Below is a passage from Pale Horse, Pale Rider, a very long story by Katherine Anne Porter. You may’ve become aware of this story a few years ago; it got a lot of attention during the pandemic; it is set during the 1918 influenza epidemic and is an affecting account of life on the ground during that time. Miranda, a newspaper columnist, is out on a date with a guy named Adam, a soldier who is about to deploy for combat overseas. It will be one of their last times together so she doesn’t cancel even though she doesn’t feel well. The next day—at least I think its the next day, time becomes suddenly quite blurred—she is seriously ill and Adam comes to her room to take care of her. What follows is a fantastical account of Miranda’s prolonged near-death experience, during which she falls into a deep crack between life and death, where time, place and selfhood come apart and recombine in shapes simultaneously archetypal and private. In this cacophonic, hallucinatory state she wakes in a forest where love is the blended with violence and penetration means death—though not for her. The violence is not between the lovers, they are nothing but tender. The dream-violence perhaps comes from Miranda’s fear of what may happen to Adam when he departs. But as I read it, it’s also about the violent potential in the intense joining of two mammals, the force that comes out of the ground like a tree with hearts carved into it, which polite society turns into a piece of paper with a sweet message on it.
“Adam,” she said out of the heavy soft darkness that drew her down, down, “I love you, and I was hoping you would say that to me, too.”
He lay down beside her with his arm under her shoulder, and pressed his smooth face against hers, his mouth moved towards her mouth and stopped. “Can you hear what I’m saying?…What do you think I’ve been trying to tell you all this time?”
She turned towards him, the cloud cleared and she saw his face for an instant. He pulled the covers about her and held her, and said, “Go to sleep, darling, darling, if you will go to sleep now for one hour I will wake you up and bring you hot coffee and tomorrow we will find someone to help. I love you, go to sleep—”

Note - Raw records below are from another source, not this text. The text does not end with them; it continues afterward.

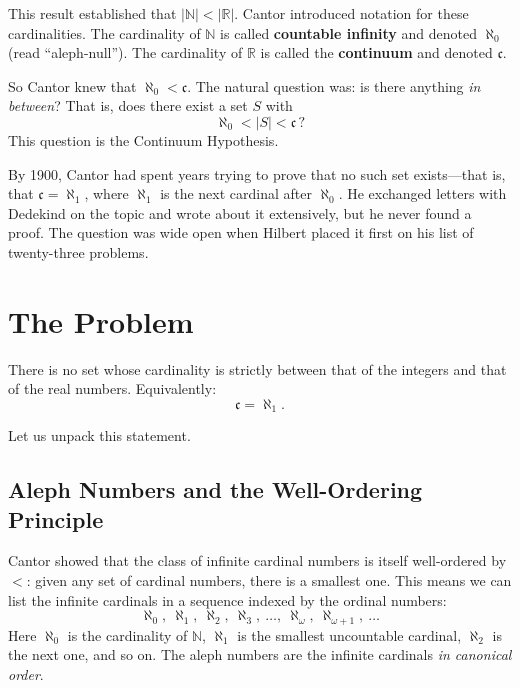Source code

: This result established that $|\mathbb{N}| < |\mathbb{R}|$. Cantor introduced notation for these cardinalities. The cardinality of $\mathbb{N}$ is called \textbf{countable infinity} and denoted $\aleph_0$ (read ``aleph-null''). The cardinality of $\mathbb{R}$ is called the \textbf{continuum} and denoted $\mathfrak{c}$.

So Cantor knew that $\aleph_0 < \mathfrak{c}$. The natural question was: is there anything \emph{in between}? That is, does there exist a set $S$ with
\[
    \aleph_0 < |S| < \mathfrak{c} \, ?
\]
This question is the Continuum Hypothesis.

By 1900, Cantor had spent years trying to prove that no such set exists---that is, that $\mathfrak{c} = \aleph_1$, where $\aleph_1$ is the next cardinal after $\aleph_0$. He exchanged letters with Dedekind on the topic and wrote about it extensively, but he never found a proof. The question was wide open when Hilbert placed it first on his list of twenty-three problems.

\section{The Problem}

\begin{problem_statement}
There is no set whose cardinality is strictly between that of the integers and that of the real numbers. Equivalently:
\[
    \mathfrak{c} = \aleph_1.
\]
\end{problem_statement}

Let us unpack this statement.

\subsection{Aleph Numbers and the Well-Ordering Principle}

Cantor showed that the class of infinite cardinal numbers is itself well-ordered by $<$: given any set of cardinal numbers, there is a smallest one. This means we can list the infinite cardinals in a sequence indexed by the ordinal numbers:
\[
    \aleph_0,\ \aleph_1,\ \aleph_2,\ \aleph_3,\ \ldots,\ \aleph_\omega,\ \aleph_{\omega+1},\ \ldots
\]
Here $\aleph_0$ is the cardinality of $\mathbb{N}$, $\aleph_1$ is the smallest uncountable cardinal, $\aleph_2$ is the next one, and so on. The aleph numbers are the infinite cardinals \emph{in canonical order}.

Almost with no warning at all, she floated into the clear darkness, holding his hand, in sleep that was not sleep but clear evening light in a small green wood, an angry and dangerous wood full of inhuman concealed voices singing sharply like the whine of arrows and she saw Adam transfixed by a flight of these singing arrows that struck him in the heart and passed shrilly cutting their path through the leaves. Adam fell straight back before her eyes, and rose again unwounded and alive; another flight of arrows loosed from the invisible bow struck him again and he fell, and yet he was there before her untouched in a perpetual death and resurrection. She threw herself before him, angrily and selfishly she interposed between him and the track of the arrow, crying, No, no like a child cheated in a game, It’s my turn now, why must you always be the one to die? and the arrows struck her cleanly through the heart and through his body and he lay dead, and she still lived, and the wood whistled and sang and shouted, every branch and leaf and blade of grass had its own terrible accusing voice. She ran then, and Adam caught her in the middle of the room, running, and said, “Darling, I must have been asleep too. What happened, you screamed terribly?”

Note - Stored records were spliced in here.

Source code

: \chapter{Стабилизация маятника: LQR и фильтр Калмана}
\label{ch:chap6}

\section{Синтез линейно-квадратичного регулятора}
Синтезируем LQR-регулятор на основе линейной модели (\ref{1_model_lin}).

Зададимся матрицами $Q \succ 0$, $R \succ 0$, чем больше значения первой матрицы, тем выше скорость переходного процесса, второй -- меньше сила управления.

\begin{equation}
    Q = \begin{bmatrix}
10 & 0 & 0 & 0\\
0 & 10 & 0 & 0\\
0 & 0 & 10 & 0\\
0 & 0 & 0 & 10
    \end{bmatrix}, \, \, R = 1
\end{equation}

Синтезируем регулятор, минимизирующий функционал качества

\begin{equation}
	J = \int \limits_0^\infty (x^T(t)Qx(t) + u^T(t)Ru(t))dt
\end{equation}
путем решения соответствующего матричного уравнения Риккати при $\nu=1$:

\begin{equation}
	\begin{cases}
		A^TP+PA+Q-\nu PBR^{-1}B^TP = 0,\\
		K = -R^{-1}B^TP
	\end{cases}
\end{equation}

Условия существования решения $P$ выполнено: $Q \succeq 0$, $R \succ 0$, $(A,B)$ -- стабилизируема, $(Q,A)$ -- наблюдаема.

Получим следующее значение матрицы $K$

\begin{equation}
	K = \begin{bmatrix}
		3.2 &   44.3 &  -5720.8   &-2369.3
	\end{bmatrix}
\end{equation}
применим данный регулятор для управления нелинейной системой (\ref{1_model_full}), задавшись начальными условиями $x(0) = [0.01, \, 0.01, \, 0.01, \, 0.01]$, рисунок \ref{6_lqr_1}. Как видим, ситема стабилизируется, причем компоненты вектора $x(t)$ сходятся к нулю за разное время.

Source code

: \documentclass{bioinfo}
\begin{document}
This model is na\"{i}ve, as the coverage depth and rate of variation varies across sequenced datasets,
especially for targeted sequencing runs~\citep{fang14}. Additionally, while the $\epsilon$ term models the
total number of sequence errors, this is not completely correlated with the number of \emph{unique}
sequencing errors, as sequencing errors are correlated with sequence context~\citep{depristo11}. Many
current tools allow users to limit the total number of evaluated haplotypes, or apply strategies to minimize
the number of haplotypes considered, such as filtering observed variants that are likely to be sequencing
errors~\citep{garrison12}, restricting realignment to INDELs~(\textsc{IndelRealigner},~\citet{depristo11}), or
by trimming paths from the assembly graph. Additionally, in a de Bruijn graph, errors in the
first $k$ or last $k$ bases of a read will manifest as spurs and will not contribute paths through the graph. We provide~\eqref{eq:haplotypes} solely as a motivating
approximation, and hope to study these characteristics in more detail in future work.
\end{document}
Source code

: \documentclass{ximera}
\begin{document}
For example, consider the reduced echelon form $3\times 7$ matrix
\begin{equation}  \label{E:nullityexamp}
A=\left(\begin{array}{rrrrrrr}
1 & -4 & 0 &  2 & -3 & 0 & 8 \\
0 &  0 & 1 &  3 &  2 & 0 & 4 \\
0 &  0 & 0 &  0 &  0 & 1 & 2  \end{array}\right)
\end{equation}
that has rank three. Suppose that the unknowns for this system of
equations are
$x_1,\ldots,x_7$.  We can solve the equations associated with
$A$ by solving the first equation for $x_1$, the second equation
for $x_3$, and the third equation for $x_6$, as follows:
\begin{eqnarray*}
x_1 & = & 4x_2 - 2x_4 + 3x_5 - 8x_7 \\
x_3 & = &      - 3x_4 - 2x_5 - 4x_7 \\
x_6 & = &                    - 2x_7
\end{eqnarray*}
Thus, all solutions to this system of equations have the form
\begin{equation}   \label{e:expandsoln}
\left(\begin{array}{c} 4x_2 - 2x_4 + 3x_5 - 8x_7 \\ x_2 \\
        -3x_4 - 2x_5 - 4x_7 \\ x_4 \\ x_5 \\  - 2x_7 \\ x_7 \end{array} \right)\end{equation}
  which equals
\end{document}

After he had helped her to settle again, she sat with her knees drawn up under her chin, resting her head on her folded arms and began carefully searching for her words because it was important to explain clearly. “It was a very odd sort of dream, I don’t know why it could have frightened me. There was something about an old-fashioned valentine. There were two hearts carved on a tree, pierced by the same arrow—you know, Adam—”
“Yes, I know honey,” he said in the gentlest sort of way, and sat kissing her on the cheek and forehead with a kind of accustomedness, as if he had been kissing her for years, “one of those lace paper things.”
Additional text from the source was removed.